The love for birds gathers millions of enthusiasts around the world annually, willing to share their tricks and latest tips and freely talk about their passion. For decades, there have been hundreds of dedicated communities for bird enthusiasts where people can exchange information and learn more things about their favorite bird species.

If you too want to be part of one of these special communities, here are some that might spark your interest. Just make sure you purchase the right pair of wildlife viewing binoculars and have enough free time on your hands.

 

 

eBird

eBird is the largest birding community in the world and has hundreds of thousands of members all around the globe. The Cornell Lab of Ornithology project is supported entirely by sponsors, grants, and donations, meaning it is free for everyone to sign in.

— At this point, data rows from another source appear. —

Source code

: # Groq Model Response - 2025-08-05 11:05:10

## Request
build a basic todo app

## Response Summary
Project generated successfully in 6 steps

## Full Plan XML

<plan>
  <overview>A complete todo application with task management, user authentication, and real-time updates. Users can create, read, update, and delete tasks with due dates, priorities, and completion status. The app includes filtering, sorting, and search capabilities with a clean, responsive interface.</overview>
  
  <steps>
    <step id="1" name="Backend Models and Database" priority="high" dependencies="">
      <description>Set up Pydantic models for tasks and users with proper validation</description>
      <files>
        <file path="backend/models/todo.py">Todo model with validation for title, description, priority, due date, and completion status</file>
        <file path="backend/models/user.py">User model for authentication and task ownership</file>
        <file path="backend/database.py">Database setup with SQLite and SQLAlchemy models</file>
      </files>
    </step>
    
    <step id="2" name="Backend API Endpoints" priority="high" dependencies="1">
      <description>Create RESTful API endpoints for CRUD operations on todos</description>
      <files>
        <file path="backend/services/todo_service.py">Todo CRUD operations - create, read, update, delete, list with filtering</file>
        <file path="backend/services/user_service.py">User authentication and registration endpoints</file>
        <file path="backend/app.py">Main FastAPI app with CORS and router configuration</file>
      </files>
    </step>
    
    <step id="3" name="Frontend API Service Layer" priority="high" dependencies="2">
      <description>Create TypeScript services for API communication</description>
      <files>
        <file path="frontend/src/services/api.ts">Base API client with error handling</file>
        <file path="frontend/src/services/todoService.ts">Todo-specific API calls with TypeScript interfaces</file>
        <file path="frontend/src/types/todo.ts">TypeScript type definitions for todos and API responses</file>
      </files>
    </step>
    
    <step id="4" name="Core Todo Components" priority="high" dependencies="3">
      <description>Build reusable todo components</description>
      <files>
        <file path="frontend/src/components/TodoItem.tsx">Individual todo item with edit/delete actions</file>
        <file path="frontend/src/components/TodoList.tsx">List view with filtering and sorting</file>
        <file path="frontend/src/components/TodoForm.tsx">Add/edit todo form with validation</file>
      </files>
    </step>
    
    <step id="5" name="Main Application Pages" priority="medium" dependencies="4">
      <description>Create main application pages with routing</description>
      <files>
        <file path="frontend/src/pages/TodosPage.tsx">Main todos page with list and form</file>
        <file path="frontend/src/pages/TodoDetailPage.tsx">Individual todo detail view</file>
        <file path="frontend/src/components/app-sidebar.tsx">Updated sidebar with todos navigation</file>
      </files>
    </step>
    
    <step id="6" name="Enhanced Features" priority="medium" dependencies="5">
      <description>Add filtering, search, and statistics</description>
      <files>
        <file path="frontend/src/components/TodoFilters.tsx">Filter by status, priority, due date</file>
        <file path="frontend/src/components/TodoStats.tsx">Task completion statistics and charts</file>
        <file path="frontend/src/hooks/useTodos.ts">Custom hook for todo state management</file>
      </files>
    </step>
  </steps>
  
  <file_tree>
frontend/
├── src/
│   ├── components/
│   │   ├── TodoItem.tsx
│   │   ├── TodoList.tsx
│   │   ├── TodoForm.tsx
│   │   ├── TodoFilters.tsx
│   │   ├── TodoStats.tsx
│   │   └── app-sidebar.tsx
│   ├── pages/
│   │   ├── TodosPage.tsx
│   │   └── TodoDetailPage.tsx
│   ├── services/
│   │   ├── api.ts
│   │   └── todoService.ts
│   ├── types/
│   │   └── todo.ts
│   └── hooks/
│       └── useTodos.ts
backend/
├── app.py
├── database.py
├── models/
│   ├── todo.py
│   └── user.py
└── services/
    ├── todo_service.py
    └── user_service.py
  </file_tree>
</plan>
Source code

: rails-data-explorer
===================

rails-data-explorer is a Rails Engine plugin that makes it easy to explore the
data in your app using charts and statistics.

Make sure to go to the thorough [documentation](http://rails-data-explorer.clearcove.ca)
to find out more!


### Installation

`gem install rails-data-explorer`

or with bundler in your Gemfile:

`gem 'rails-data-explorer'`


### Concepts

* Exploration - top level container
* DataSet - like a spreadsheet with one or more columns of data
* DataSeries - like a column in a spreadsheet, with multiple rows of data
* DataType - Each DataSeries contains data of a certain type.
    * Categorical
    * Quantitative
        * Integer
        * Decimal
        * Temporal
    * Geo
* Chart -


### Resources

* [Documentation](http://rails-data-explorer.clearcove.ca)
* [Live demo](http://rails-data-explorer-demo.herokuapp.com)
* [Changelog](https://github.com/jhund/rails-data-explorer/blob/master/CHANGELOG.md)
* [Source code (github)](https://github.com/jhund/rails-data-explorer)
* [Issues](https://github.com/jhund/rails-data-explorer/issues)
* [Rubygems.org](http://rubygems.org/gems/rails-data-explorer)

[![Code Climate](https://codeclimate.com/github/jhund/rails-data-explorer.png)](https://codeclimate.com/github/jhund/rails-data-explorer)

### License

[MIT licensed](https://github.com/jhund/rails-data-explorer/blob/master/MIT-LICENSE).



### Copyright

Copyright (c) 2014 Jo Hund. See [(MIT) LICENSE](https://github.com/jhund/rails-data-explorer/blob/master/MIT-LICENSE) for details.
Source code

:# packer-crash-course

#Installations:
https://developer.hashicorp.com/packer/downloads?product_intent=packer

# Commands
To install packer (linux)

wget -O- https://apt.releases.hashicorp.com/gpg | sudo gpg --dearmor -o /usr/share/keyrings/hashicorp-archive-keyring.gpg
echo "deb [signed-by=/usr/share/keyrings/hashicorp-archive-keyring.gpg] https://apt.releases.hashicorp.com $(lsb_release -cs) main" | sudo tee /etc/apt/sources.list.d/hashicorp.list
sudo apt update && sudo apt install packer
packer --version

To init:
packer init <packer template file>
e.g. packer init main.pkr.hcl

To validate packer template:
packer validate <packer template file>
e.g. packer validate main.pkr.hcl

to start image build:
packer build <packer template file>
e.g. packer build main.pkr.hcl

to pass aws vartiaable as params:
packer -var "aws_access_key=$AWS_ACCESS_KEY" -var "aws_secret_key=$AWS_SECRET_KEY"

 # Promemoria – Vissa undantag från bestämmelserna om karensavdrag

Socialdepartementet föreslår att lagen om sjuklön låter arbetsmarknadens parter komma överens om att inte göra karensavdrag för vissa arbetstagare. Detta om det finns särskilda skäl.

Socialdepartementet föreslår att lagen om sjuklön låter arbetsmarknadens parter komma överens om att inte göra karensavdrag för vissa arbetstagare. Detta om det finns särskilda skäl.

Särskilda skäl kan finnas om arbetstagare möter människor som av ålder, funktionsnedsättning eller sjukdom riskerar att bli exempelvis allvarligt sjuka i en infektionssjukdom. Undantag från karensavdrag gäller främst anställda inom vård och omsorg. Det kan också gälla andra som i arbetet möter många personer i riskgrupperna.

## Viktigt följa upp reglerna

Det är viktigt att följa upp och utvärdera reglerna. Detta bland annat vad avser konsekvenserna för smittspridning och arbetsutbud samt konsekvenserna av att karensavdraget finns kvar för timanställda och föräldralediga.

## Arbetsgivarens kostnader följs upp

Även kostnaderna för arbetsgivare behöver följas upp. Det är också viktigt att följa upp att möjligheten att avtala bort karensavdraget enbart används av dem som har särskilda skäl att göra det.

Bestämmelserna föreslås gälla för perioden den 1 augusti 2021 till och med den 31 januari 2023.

It even has a dedicated app you can download from Google Play or the Apple App Store, with amazing features for all users.

By joining the community, you will be able to find more birds, keep track of your special bird lists with sounds and photos, explore some of the latest sightings around the world, and even bring your own contribution to science and the conservation of biodiversity.

There are over 100 million bird sightings contributed each year by enthusiasts all around the globe, so you will have no trouble finding an area close to your home if you want to start watching the birds on your own.

And, since the project continues to grow, you are encouraged to bring your own contributions to the website, meet some of the national and international partner organizations, and even find a job in the area that suits your qualifications.

 

Birding Buddies

Another fantastic platform you can join is the Birding Buddies. It describes itself as a free online resource for bird lovers from all corners of the world. It centralizes the most relevant Wikipedia articles, simplifies eBird data for newbies, and provides the users with relevant information based on their current location.

The website offers a different page for each bird, including classification information, relevant articles, photos, and recent nearby sightings. Therefore, Birding Buddies can prove an excellent source for scholars, researchers, students, and simple people who are fascinated by birds.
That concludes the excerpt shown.